Take exactly as prescribed; do not change dose without consulting doctor.,Avoid excessive caffeine (coffee, tea, soda, chocolate) as it may increase side effects.,Report symptoms of toxicity: nausea, vomiting, insomnia, rapid heart rate, seizures.,Do not smoke or abruptly stop smoking; notify doctor if smoking habits change.,Keep regular appointments for blood level monitoring.
No interactions on record
No interactions on record
Explore head-to-head clinical comparisons of other medications in the same therapeutic classes.
Common clinical questions about LANOPHYLLIN vs AEROLATE JR, answered by our medical review team.

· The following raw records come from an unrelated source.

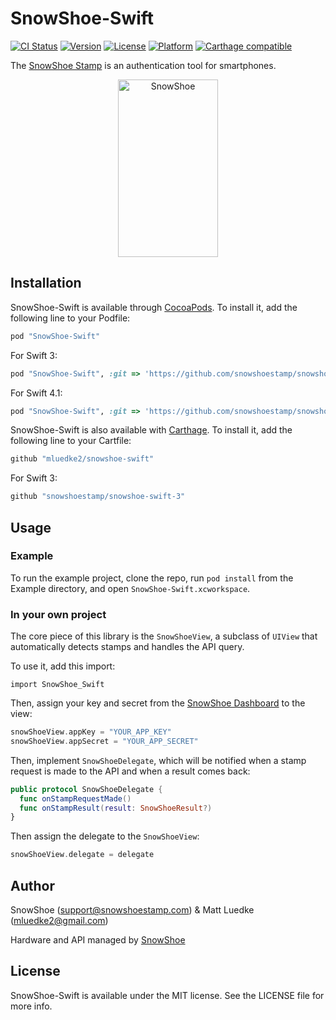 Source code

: # SnowShoe-Swift

[![CI Status](http://img.shields.io/travis/mluedke2/snowshoe-swift.svg?style=flat)](https://travis-ci.org/mluedke2/snowshoe-swift)
[![Version](https://img.shields.io/cocoapods/v/SnowShoe-Swift.svg?style=flat)](http://cocoapods.org/pods/SnowShoe-Swift)
[![License](https://img.shields.io/cocoapods/l/SnowShoe-Swift.svg?style=flat)](http://cocoapods.org/pods/SnowShoe-Swift)
[![Platform](https://img.shields.io/cocoapods/p/SnowShoe-Swift.svg?style=flat)](http://cocoapods.org/pods/SnowShoe-Swift)
[![Carthage compatible](https://img.shields.io/badge/Carthage-compatible-4BC51D.svg?style=flat)](https://github.com/Carthage/Carthage)

The [SnowShoe Stamp](http://www.snowshoestamp.com) is an authentication tool for smartphones.

<p align="center" >
  <img src="https://beta.snowshoestamp.com/static/api/img/stamp.gif" alt="SnowShoe" title="SnowShoe" width="160" height="284">
</p>

## Installation

SnowShoe-Swift is available through [CocoaPods](http://cocoapods.org). To install
it, add the following line to your Podfile:

```ruby
pod "SnowShoe-Swift"
```

For Swift 3:

```ruby
pod "SnowShoe-Swift", :git => 'https://github.com/snowshoestamp/snowshoe-swift-3'
```

For Swift 4.1:

```ruby
pod "SnowShoe-Swift", :git => 'https://github.com/snowshoestamp/snowshoe-swift-3', :branch => 'swift_4'
```

SnowShoe-Swift is also available with [Carthage](https://github.com/Carthage/Carthage). To install it, add the following line to your Cartfile:

```ruby
github "mluedke2/snowshoe-swift"
```

For Swift 3:

```ruby
github "snowshoestamp/snowshoe-swift-3"
```


## Usage

### Example

To run the example project, clone the repo, run `pod install` from the Example directory, and open `SnowShoe-Swift.xcworkspace`.

### In your own project

The core piece of this library is the `SnowShoeView`, a subclass of `UIView` that automatically detects stamps and handles the API query.

To use it, add this import:

`import SnowShoe_Swift`

Then, assign your key and secret from the [SnowShoe Dashboard](https://beta.snowshoestamp.com/applications/application/list/) to the view:

```swift
snowShoeView.appKey = "YOUR_APP_KEY"
snowShoeView.appSecret = "YOUR_APP_SECRET"
```

Then, implement `SnowShoeDelegate`, which will be notified when a stamp request is made to the API and when a result comes back:

```swift
public protocol SnowShoeDelegate {
  func onStampRequestMade()
  func onStampResult(result: SnowShoeResult?)
}
```

Then assign the delegate to the `SnowShoeView`:

```swift
snowShoeView.delegate = delegate
```

## Author

SnowShoe (support@snowshoestamp.com) & Matt Luedke (mluedke2@gmail.com)

Hardware and API managed by [SnowShoe](http://snowshoestamp.com/)

## License

SnowShoe-Swift is available under the MIT license. See the LICENSE file for more info.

LANOPHYLLIN is a Bronchodilator that works by Lanophyllin is a xanthine derivative that inhibits phosphodiesterase, leading to increased intracellular cyclic AMP levels. It also antagonizes adenosine receptors, resulting in bronchodilation, respiratory stimulation, and anti-inflammatory effects.. AEROLATE JR is a Bronchodilator that works by Theophylline is a xanthine derivative that acts as a bronchodilator by relaxing bronchial smooth muscle. Its mechanism may involve inhibition of phosphodiesterase, increasing cyclic AMP, and adenosine receptor antagonism.. They differ in pharmacokinetic profiles, FDA-approved indications, and side effect profiles.
Potency comparisons between LANOPHYLLIN and AEROLATE JR depend on the specific clinical indication. These are both Bronchodilator agents and are not directly interchangeable by dose. A physician or clinical pharmacist should guide any therapeutic switching decisions.
The standard adult dose of LANOPHYLLIN is: 5-6 mg/kg IV loading dose over 20-30 minutes, then 0.4-0.6 mg/kg/hour continuous IV infusion; maintenance oral dose 300-600 mg/day in divided doses every 8-12 hours.. The standard adult dose of AEROLATE JR is: 1-2 inhalations (35-50 mcg/inhalation) twice daily via oral inhalation.. Dosing should always be individualized based on indication, renal and hepatic function, age, and other patient factors.
No direct drug-drug interaction has been formally documented between LANOPHYLLIN and AEROLATE JR in current clinical databases. However, individual patient risk factors including other medications, organ function, and comorbidities should always be evaluated by a qualified healthcare provider.
The maternal-fetal safety profiles differ. LANOPHYLLIN is classified as Category C. Insufficient human data; animal studies show no evidence of teratogenicity at clinically relevant doses. First trimester: no known increase in major malformations. Second and third. AEROLATE JR is classified as Category C. FDA Pregnancy Category C. First trimester: No human studies; animal studies show fetal loss, delayed ossification. Second/third trimester: Risk of neonatal hypoglycemia if used nea. Always consult a maternal-fetal medicine specialist before taking either drug during pregnancy or lactation.